Rentenreform: Streit um 1,5-Prozent-Gebührengrenze spaltet Politik und Experten
Greta WolfRentenreform: Streit um 1,5-Prozent-Gebührengrenze spaltet Politik und Experten
Pläne zur Reform des deutschen privaten Rentensystems haben hitzige Debatten unter Politikern, Verbraucherschützern und Finanzexperten ausgelöst. Der umstrittenste Punkt ist die geplante Obergrenze von 1,5 % jährlicher Gebühren für das neue Sparmodell. Während einige die Grenze als noch zu hoch kritisieren, sehen andere darin einen Schritt zu faireren Altersvorsorgeprodukten.

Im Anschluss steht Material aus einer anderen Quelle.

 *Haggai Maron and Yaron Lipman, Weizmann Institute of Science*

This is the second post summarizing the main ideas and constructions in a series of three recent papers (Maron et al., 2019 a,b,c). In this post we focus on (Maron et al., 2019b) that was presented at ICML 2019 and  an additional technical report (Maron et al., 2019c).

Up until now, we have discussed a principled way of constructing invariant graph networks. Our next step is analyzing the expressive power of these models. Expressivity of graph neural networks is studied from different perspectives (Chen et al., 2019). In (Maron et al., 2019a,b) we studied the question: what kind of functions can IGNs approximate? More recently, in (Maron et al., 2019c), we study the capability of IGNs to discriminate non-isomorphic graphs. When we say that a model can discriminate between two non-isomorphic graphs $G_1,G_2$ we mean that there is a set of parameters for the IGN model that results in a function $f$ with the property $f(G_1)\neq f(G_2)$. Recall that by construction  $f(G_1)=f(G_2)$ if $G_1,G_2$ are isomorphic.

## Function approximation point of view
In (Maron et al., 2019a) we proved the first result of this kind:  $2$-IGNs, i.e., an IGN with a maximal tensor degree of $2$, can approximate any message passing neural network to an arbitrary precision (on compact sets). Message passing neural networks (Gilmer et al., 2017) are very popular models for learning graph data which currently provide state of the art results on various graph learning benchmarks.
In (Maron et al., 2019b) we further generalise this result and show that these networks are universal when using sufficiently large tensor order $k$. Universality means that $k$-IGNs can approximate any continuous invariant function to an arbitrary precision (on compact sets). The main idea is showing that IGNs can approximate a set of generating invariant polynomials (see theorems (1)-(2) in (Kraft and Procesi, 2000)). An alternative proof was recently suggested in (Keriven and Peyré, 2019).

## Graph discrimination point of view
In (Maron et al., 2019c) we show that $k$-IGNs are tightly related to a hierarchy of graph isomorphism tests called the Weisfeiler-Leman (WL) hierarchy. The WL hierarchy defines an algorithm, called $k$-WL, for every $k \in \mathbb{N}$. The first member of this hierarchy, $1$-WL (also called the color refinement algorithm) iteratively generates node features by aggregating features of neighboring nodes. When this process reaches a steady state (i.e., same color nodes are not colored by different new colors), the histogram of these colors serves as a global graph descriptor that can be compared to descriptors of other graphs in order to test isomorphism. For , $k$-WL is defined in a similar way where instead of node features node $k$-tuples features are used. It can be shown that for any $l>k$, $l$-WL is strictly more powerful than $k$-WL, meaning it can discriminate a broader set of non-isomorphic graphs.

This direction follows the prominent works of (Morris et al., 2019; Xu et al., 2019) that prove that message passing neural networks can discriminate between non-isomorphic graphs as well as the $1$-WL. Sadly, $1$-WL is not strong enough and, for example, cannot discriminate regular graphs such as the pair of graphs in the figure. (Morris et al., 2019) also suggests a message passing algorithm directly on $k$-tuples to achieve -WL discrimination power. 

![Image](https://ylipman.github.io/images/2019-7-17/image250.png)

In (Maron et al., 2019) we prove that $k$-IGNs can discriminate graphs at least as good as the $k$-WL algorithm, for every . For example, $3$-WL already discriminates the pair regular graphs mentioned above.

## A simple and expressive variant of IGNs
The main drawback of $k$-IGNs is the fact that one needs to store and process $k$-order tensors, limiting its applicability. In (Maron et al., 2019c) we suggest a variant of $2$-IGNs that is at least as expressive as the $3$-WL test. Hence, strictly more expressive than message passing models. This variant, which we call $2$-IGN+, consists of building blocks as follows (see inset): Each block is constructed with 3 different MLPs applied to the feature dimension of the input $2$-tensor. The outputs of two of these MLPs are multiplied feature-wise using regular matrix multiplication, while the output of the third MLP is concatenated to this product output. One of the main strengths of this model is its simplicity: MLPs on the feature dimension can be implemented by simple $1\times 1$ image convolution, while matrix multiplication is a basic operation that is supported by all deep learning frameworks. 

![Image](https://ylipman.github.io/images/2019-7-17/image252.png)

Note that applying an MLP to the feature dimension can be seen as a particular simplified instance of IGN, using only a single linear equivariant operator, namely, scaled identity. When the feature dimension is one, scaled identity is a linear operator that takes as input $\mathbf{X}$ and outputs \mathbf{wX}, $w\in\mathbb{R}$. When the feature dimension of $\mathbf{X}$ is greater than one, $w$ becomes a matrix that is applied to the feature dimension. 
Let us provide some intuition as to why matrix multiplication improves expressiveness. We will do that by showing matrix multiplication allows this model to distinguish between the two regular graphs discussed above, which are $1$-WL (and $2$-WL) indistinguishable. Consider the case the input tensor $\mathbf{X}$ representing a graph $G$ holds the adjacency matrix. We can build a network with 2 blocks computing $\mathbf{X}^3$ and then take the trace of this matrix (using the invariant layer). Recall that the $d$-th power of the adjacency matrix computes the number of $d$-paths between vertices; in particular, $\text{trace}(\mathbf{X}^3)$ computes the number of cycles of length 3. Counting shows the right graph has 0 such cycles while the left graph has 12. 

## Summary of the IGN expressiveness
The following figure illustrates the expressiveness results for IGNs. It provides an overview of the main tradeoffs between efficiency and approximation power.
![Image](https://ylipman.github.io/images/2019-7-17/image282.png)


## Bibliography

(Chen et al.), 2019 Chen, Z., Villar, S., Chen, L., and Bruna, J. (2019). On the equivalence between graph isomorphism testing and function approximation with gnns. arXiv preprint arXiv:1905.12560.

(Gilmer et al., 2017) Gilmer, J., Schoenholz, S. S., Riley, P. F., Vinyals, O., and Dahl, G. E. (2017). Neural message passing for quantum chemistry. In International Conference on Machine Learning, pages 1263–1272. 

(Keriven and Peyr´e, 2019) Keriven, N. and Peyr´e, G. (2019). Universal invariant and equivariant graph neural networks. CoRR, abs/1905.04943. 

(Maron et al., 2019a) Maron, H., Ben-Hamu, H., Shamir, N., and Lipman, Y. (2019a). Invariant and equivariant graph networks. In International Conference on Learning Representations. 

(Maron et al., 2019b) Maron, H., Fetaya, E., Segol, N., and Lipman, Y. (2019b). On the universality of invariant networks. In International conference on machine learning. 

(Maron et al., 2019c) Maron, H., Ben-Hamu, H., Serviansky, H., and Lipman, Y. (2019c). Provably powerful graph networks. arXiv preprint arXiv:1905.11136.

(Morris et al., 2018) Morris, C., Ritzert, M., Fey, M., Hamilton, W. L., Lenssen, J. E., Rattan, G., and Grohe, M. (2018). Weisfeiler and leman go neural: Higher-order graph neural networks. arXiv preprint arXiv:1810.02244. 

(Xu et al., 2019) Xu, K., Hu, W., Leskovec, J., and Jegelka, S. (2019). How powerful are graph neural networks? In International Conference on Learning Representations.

Ziel der Reform ist es, die bisherige Riester-Rente durch ein neues Renten-Sparkonto mit höheren Marktrenditen zu ersetzen. Kern des Vorschlags ist ein standardisiertes Produkt, das durch staatliche Zuschüsse gefördert wird. Doch das bestehende Riester-Modell hat in den vergangenen fünf Jahren nur bescheidene Erträge gebracht – meist zwischen 2 und 4 % pro Jahr –, während Gebühren und Kosten die Rendite geschmälert haben, im Schnitt um 1 bis 1,5 % jährlich.
Kritiker verweisen darauf, dass günstigere Alternativen wie ETF-basierte Renten oder direkte Aktieninvestments oft bessere Ergebnisse liefern. Dennoch bleibt die Riester-Rente wegen der staatlichen Zuschüsse von bis zu 908 Euro jährlich für berechtigte Sparer attraktiv.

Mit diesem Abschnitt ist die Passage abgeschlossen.